Alors que la peur le tenaillait et nouait son estomac, Ryane se laissa emporter par ces grands yeux bleus, reflétant la beauté d'un univers dans lequel il souhaitait se perdre à jamais. Leurs deux visages s'épousèrent succinctement, d'un lent et tendre frôlement de lèvre. Liv ferma les yeux et colla son nez au sien en douce caresse, allant et venant tendrement avec la même lenteur, comme pour s'imprégner de sa peau. Ils laissèrent alors leurs désirs s'exprimer et épousèrent leur visage d'un langoureux baiser. Ses mains remodelèrent ses hanches dont la fine robe ne cachait pas la volupté de ses courbes, puis il l'étreignit de ses bras puissants, de sorte que leurs deux corps ne puissent plus jamais se séparer. Assoiffé du goût de ses lèvres, il caressa son visage et l'embrassa de plus belle. Doucement, sans la quitter des yeux, il glissa sa main à son épaule en décrochant timidement les bretelles de sa robe légère, jusqu'à faire apparaître sa poitrine voluptueuse. Lui ne souhaitait pas la brusquer, mais elle demandait à ce qu'il aille encore plus loin.

 

Pour lui faire comprendre le message, elle glissa ses mains sur son torse musclé et lui dégrafa sa chemise. Leurs désirs se firent plus ardents, tandis que l'éveil de leur sens attisa leur étreinte. Leurs peaux frissonnaient, en même temps que leurs corps frémissaient sous leurs caresses mutuelles. Il l'allongea délicatement au sol, embrassa son cou, puis descendit légèrement, sur sa poitrine d'abord, puis plus bas, au creux de son nombril, jusqu'à la faire frémir de plaisir. Liv laissa échapper un gémissement qu'elle tenta de faire taire en se mordant les lèvres. Elle ne voulait pas que ça s'arrête, alors il continua jusqu'à ce que son cri résonne d'extase et se perde dans un espace trop étroit pour pouvoir le contenir.
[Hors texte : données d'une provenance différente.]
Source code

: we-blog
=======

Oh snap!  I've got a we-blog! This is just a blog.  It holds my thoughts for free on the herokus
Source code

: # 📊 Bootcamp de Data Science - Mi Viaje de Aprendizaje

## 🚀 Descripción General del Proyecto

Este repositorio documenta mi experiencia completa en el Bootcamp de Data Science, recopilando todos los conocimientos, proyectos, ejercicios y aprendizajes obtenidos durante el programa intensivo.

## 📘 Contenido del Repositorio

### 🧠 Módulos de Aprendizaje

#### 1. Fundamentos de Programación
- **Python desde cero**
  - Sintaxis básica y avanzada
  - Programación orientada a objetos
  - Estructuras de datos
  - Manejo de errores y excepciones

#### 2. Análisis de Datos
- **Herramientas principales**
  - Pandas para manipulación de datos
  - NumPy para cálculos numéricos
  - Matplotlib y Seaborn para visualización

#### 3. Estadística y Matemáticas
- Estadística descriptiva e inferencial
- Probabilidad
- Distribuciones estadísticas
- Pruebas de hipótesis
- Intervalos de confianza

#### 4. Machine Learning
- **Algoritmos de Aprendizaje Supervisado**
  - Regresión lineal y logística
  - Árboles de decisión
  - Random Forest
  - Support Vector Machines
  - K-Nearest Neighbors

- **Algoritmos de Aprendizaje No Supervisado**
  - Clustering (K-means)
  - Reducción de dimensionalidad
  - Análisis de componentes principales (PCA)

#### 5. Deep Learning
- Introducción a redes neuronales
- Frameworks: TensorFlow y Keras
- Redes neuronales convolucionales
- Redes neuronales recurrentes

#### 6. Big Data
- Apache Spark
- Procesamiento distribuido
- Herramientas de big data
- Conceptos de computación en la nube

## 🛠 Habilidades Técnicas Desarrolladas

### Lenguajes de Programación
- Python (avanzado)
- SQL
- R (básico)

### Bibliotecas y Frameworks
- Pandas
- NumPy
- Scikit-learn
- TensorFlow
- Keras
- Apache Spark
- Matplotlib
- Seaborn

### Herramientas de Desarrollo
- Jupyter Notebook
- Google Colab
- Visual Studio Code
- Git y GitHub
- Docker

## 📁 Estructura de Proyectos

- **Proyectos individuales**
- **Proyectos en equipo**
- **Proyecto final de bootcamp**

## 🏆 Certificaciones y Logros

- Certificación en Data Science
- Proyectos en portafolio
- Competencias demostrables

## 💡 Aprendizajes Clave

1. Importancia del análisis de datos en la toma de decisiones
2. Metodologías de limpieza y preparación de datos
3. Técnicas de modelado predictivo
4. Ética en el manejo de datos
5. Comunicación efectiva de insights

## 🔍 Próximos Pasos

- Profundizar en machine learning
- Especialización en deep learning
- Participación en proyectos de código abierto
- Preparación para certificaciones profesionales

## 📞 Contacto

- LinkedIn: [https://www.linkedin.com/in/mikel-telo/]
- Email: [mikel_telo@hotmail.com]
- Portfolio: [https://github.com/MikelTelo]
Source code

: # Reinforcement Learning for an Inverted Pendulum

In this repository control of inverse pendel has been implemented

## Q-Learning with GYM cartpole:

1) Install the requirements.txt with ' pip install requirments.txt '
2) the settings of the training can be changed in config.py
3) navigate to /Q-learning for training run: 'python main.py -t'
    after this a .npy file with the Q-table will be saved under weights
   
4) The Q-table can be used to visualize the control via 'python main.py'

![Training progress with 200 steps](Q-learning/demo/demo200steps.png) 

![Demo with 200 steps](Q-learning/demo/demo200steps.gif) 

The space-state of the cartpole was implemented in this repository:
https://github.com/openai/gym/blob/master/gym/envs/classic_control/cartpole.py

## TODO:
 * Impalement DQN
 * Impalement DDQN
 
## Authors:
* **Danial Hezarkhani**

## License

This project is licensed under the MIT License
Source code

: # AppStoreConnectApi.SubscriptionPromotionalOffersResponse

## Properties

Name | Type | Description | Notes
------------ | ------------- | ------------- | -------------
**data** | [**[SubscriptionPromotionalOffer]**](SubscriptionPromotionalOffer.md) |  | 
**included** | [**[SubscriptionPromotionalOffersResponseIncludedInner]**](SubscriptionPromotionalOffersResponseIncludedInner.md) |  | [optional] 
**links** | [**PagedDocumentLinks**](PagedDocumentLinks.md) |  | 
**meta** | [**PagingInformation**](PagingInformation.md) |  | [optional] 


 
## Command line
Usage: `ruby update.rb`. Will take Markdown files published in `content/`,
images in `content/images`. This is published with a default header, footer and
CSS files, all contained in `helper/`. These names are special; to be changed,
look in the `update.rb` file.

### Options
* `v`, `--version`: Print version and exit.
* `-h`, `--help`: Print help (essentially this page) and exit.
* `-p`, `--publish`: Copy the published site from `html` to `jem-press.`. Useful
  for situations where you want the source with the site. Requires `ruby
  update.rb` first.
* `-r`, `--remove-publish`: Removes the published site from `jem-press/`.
Les courbes divines de ce corps voluptueux faisaient monter en lui un feu ardent, un brasier que rien n'était susceptible d'éteindre.

 

D'un regard insatiable, elle le conjura d'assouvir leur irrésistible pulsion. Il mélangea son corps au sien. Lentement d'abord, pour ne pas la faire souffrir, puis par petits mouvements du bassin qu'il contint avec délicatesse en imposant un rythme sans cesse grandissant, à mesure que les gémissements de plaisirs saccadés se firent de plus en plus convoités. Leurs soupirs se heurtèrent, s’entremêlèrent et s'accordèrent d'une seule tonalité. Leur jouissance, puissante et harmonieuse, de l'ordre des mortels, s'envola pour rejoindre l'indicible félicité divine de cet Alléluia orgueilleux. La cadence s'accéléra jusqu'au frémissement final ou la passion orgasmique ébranla leurs entrailles et pénétra leur chair aux abois, dans un ultime et profond soupir. Le calme revenu, ils continuèrent de s'embrasser comme pour encrer ce moment dans un goût d'éternité.